If you look at the way they do IT, it is significantly different than the way enterprises do IT. Specifically, they are good at storing large amounts of data and drawing information from it in a cost-effective manner. They can develop applications very quickly. And they are good at automating routines. They used these three capabilities together to introduce new experiences and business processes that have yielded — depended on how you want to count it — a trillion dollars in market value.

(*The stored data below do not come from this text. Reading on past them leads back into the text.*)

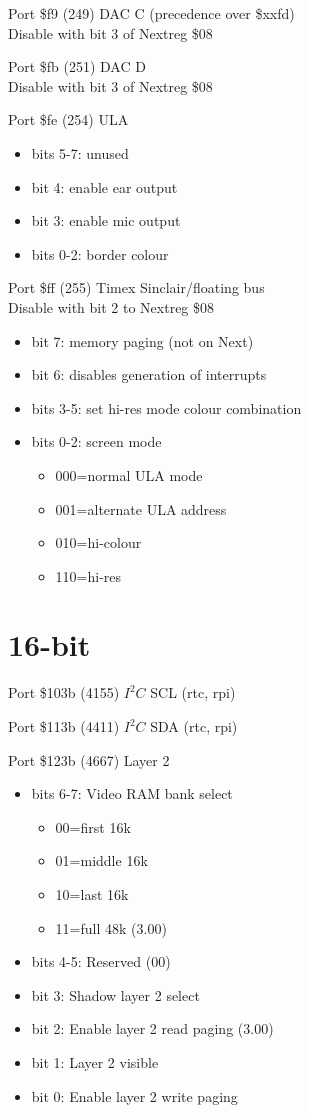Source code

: Port \$f9 (249) DAC C (precedence over \$xxfd)\\
Disable with bit 3 of Nextreg \$08

Port \$fb (251) DAC D\\
Disable with bit 3 of Nextreg \$08

Port \$fe (254) ULA
\begin{itemize}
  \item[] bits 5-7: unused
  \item[] bit 4: enable ear output
  \item[] bit 3: enable mic output
  \item[] bits 0-2: border colour
\end{itemize}

Port \$ff (255) Timex Sinclair/floating bus\\
Disable with bit 2 to Nextreg \$08
\begin{itemize}
\item[] bit 7: memory paging (not on Next)
\item[] bit 6: disables generation of interrupts
\item[] bits 3-5: set hi-res mode colour combination
\item[] bits 0-2: screen mode
  \begin{itemize}
  \item[] 000=normal ULA mode
  \item[] 001=alternate ULA address
  \item[] 010=hi-colour
  \item[] 110=hi-res
  \end{itemize}
\end{itemize}

\section{16-bit}
Port \$103b (4155) $I^2C$ SCL (rtc, rpi)

Port \$113b (4411) $I^2C$ SDA (rtc, rpi)

Port \$123b (4667) Layer 2
\begin{itemize}
\item[] bits 6-7: Video RAM bank select
  \begin{itemize}
  \item[] 00=first 16k
  \item[] 01=middle 16k
  \item[] 10=last 16k
  \item[] 11=full 48k (3.00)
  \end{itemize}
\item[] bits 4-5: Reserved (00)
\item[] bit 3: Shadow layer 2 select
\item[] bit 2: Enable layer 2 read paging (3.00)
\item[] bit 1: Layer 2 visible
\item[] bit 0: Enable layer 2 write paging
\end{itemize}

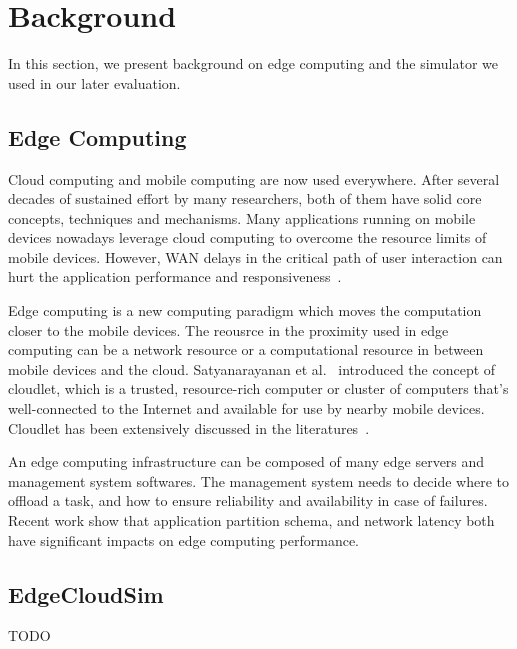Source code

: \section{Background}
\label{sec:background}

In this section, we present background on edge computing and the simulator
we used in our later evaluation.

\subsection{Edge Computing}
Cloud computing and mobile computing are now used everywhere.
After several decades of sustained effort by many researchers, both of them have
solid core concepts, techniques and mechanisms. Many applications running on mobile devices nowadays
leverage cloud computing to overcome the resource limits of mobile devices. However,
WAN delays in the critical path of user interaction can hurt the application
performance and responsiveness~\cite{cloudlets09}.

Edge computing is a new computing paradigm which moves the computation closer to the mobile devices.
The reousrce in the proximity used in edge computing can be a network resource or a computational resource
in between mobile devices and the cloud. Satyanarayanan et al.~\cite{cloudlets09} introduced the concept
of cloudlet, which is a trusted, resource-rich computer or cluster of computers that's well-connected to
the Internet and available for use by nearby mobile devices. Cloudlet has been extensively discussed in the
literatures~\cite{edge-computing, Cloudlets12,hu-apsys16,ChaufournierSLN17}.

An edge computing infrastructure can be composed of many edge servers and management system softwares.
The management system needs to decide where to offload a task, and how to ensure reliability and availability
in case of failures. Recent work \cite{hu-apsys16,COMET} show that application partition schema, and network latency
both have significant impacts on edge computing performance.

\subsection{EdgeCloudSim}
TODO
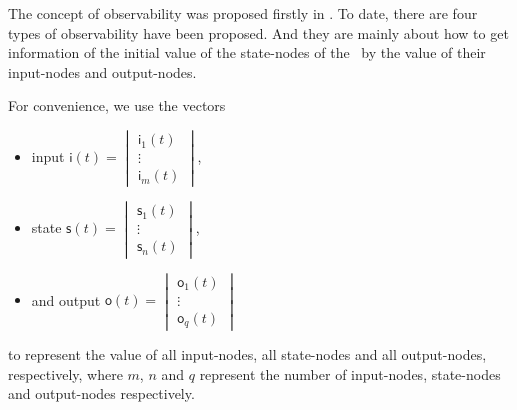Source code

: 
The concept of observability was proposed firstly in \cite{cheng2009controllability}. To date, there are four types of observability have been proposed. And they are mainly about how to get  information of the initial value of the state-nodes of the \BCNs\ by the value of their input-nodes and output-nodes. 

For convenience, we use the vectors
\begin{itemize}
	\item input $\mathsf{i}(t)=\begin{vmatrix}\mathsf{i}_1(t)\\ \vdots \\\mathsf{i}_m(t)\end{vmatrix}$,
	\item state $\mathsf{s}(t)=\begin{vmatrix}\mathsf{s}_1(t)\\ \vdots \\\mathsf{s}_n(t)\end{vmatrix}$,
	\item and output $\mathsf{o}(t)=\begin{vmatrix}\mathsf{o}_1(t)\\ \vdots \\\mathsf{o}_q(t)\end{vmatrix}$
\end{itemize}
 to represent the value of all input-nodes, all state-nodes and all output-nodes, respectively, where $m$, $n$ and $q$ represent the number of input-nodes, state-nodes and output-nodes respectively.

According to Maritz, the internet giants are a cut above everyone else with respect to data storage, data analytics, application development and automation. Enterprises, in contrast, leverage comparatively archaic IT infrastructures marked by on premise data centers and attempts to migrate to the cloud in conjunction with meager data analytics capability and poor or non-existent IT automation and orchestration processes. As a result, the enterprise market represents an opportunity to deploy technology platforms that allow for efficient storage, data integration across disparate data sources and interactive applications with real-time responses to incoming data as Maritz notes below:

It is clear that there is a widespread need emerging for new solutions that allow customers to drive new business value by cost-effectively reasoning over large datasets, ingesting information that is rapidly arriving from multiple sources, writing applications that allow real-time reactions, and doing all of this in a cloud-independent or portable manner. The need for these solutions can be found across a wide range of industries and it is our belief that these solutions will drive the need for new platforms. Pivotal aims to be a leading provider of such a platform. We are honored to work with GE, as they seek to drive new business value in the age of the Industrial Internet.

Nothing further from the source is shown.